WHAT IS BEING ASKED. Look through the material below. Copy every line with the string "היתה" in it.

SUPPLIED RECORDS.
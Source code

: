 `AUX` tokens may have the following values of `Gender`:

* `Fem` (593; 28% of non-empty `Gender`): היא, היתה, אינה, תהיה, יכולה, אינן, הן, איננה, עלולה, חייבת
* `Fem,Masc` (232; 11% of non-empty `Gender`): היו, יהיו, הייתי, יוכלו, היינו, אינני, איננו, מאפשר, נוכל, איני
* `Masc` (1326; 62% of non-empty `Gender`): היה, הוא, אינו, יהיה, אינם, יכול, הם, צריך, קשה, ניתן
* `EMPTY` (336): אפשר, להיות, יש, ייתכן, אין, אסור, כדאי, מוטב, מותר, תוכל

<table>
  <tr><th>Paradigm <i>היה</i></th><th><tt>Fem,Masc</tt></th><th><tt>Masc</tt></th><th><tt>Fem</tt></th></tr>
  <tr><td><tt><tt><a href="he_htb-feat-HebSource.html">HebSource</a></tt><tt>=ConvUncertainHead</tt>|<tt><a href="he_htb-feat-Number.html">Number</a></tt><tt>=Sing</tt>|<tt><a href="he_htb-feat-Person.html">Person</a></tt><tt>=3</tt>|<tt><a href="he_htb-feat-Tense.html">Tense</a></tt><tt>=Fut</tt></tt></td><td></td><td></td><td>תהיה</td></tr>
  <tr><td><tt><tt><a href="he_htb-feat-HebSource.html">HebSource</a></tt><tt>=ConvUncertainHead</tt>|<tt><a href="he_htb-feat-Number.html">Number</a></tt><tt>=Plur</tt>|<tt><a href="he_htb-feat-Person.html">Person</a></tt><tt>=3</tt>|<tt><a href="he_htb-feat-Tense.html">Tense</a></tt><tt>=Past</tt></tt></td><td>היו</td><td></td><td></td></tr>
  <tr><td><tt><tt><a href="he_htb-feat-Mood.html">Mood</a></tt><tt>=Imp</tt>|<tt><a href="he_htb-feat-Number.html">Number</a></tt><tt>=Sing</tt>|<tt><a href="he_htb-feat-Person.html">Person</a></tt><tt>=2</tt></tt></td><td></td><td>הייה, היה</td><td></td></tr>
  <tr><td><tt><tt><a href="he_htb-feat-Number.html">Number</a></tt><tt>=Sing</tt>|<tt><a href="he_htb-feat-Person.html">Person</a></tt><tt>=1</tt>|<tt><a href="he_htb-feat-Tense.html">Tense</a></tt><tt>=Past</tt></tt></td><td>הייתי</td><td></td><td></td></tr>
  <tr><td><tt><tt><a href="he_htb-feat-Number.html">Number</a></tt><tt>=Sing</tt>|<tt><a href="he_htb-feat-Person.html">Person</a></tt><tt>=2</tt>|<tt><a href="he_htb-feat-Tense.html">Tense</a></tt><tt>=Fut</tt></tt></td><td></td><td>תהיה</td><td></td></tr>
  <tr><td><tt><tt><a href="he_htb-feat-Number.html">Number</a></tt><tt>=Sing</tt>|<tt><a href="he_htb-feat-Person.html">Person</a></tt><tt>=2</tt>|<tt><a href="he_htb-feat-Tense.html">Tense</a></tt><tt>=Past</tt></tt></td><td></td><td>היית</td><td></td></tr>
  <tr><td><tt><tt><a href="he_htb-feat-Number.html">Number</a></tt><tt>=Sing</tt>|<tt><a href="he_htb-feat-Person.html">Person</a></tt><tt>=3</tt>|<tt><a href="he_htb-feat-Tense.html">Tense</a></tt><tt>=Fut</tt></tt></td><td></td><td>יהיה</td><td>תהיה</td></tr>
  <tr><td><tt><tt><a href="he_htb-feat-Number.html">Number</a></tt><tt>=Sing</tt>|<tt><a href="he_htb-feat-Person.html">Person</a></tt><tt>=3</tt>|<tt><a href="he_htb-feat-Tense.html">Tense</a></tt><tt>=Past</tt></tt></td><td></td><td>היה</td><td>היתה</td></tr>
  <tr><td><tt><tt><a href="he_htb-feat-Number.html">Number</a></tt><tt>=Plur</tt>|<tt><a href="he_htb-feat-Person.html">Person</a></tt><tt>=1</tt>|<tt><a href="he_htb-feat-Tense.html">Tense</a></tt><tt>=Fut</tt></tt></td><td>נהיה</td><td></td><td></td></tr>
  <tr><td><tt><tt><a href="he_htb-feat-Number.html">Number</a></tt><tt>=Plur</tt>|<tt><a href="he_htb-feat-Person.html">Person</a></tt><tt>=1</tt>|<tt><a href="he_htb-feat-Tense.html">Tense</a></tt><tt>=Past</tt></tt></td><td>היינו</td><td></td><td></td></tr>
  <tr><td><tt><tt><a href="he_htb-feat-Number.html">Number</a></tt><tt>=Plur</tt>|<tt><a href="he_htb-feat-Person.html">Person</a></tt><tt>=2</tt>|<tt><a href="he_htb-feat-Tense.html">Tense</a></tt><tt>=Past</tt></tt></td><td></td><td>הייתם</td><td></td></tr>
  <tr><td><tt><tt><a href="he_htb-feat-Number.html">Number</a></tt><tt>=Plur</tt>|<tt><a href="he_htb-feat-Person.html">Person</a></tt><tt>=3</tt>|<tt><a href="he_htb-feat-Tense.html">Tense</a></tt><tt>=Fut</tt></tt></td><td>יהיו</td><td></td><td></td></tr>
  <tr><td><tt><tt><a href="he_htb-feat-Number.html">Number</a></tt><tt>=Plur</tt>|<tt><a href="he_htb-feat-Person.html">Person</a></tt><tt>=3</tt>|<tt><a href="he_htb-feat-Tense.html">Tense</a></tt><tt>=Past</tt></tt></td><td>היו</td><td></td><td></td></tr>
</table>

ANSWER TO THIS PROBLEM.
* `Fem` (593; 28% of non-empty `Gender`): היא, היתה, אינה, תהיה, יכולה, אינן, הן, איננה, עלולה, חייבת
  <tr><td><tt><tt><a href="he_htb-feat-Number.html">Number</a></tt><tt>=Sing</tt>|<tt><a href="he_htb-feat-Person.html">Person</a></tt><tt>=3</tt>|<tt><a href="he_htb-feat-Tense.html">Tense</a></tt><tt>=Past</tt></tt></td><td></td><td>היה</td><td>היתה</td></tr>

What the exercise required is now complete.